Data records
╔══
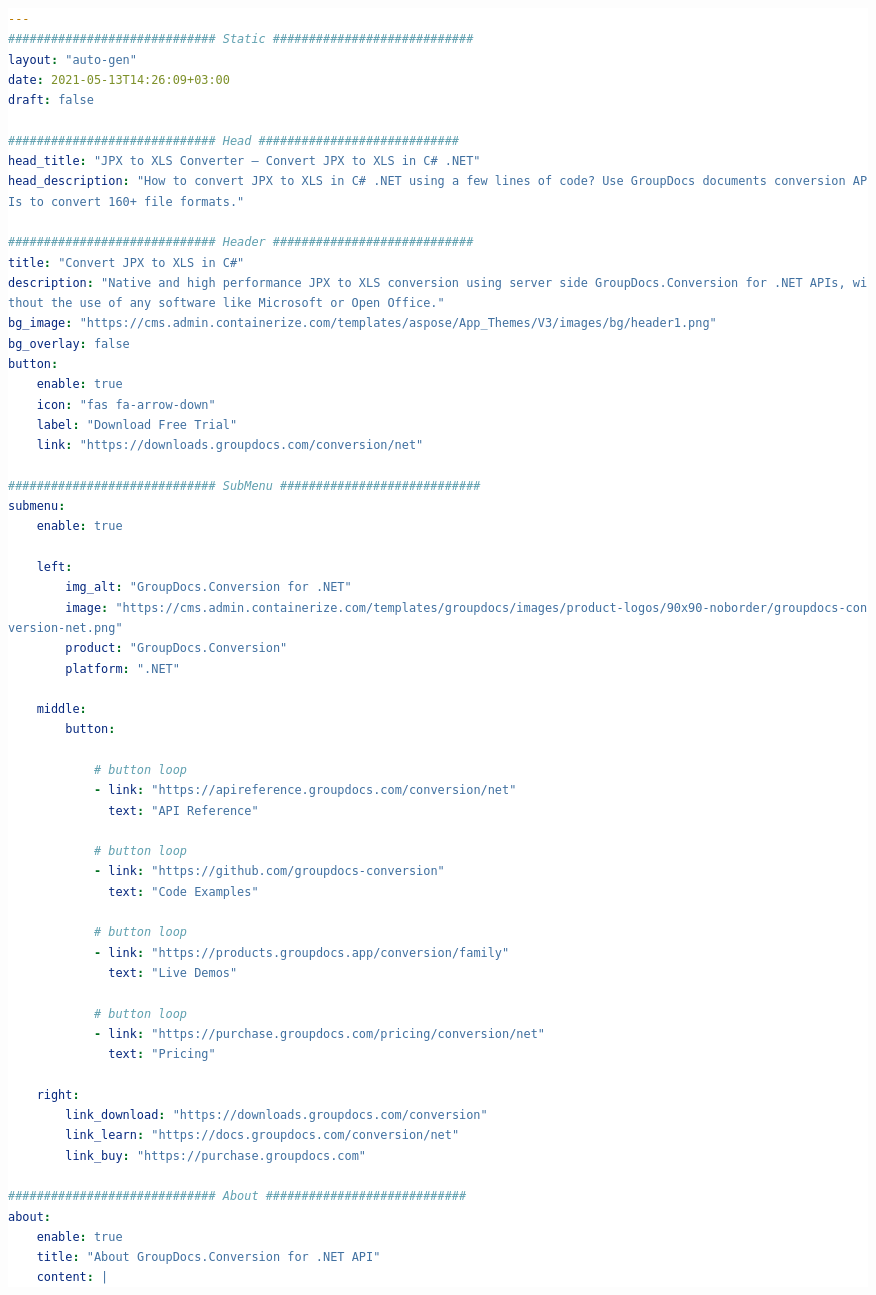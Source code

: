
 ```yaml
---
############################# Static ############################
layout: "auto-gen"
date: 2021-05-13T14:26:09+03:00
draft: false

############################# Head ############################
head_title: "JPX to XLS Converter – Convert JPX to XLS in C# .NET"
head_description: "How to convert JPX to XLS in C# .NET using a few lines of code? Use GroupDocs documents conversion APIs to convert 160+ file formats."

############################# Header ############################
title: "Convert JPX to XLS in C#"
description: "Native and high performance JPX to XLS conversion using server side GroupDocs.Conversion for .NET APIs, without the use of any software like Microsoft or Open Office."
bg_image: "https://cms.admin.containerize.com/templates/aspose/App_Themes/V3/images/bg/header1.png"
bg_overlay: false
button:
    enable: true
    icon: "fas fa-arrow-down"
    label: "Download Free Trial"
    link: "https://downloads.groupdocs.com/conversion/net"

############################# SubMenu ############################
submenu:
    enable: true

    left:
        img_alt: "GroupDocs.Conversion for .NET"
        image: "https://cms.admin.containerize.com/templates/groupdocs/images/product-logos/90x90-noborder/groupdocs-conversion-net.png"
        product: "GroupDocs.Conversion"
        platform: ".NET"

    middle:
        button:

            # button loop
            - link: "https://apireference.groupdocs.com/conversion/net"
              text: "API Reference"

            # button loop
            - link: "https://github.com/groupdocs-conversion"
              text: "Code Examples"

            # button loop
            - link: "https://products.groupdocs.app/conversion/family"
              text: "Live Demos"

            # button loop
            - link: "https://purchase.groupdocs.com/pricing/conversion/net"
              text: "Pricing"

    right:
        link_download: "https://downloads.groupdocs.com/conversion"
        link_learn: "https://docs.groupdocs.com/conversion/net"
        link_buy: "https://purchase.groupdocs.com"

############################# About ############################
about:
    enable: true
    title: "About GroupDocs.Conversion for .NET API"
    content: |
```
╚══
ACTIVITY: Please find all lines of the entries that hold the string "admin" and copy them.

TASK RESULT:
bg_image: "https://cms.admin.containerize.com/templates/aspose/App_Themes/V3/images/bg/header1.png"
        image: "https://cms.admin.containerize.com/templates/groupdocs/images/product-logos/90x90-noborder/groupdocs-conversion-net.png"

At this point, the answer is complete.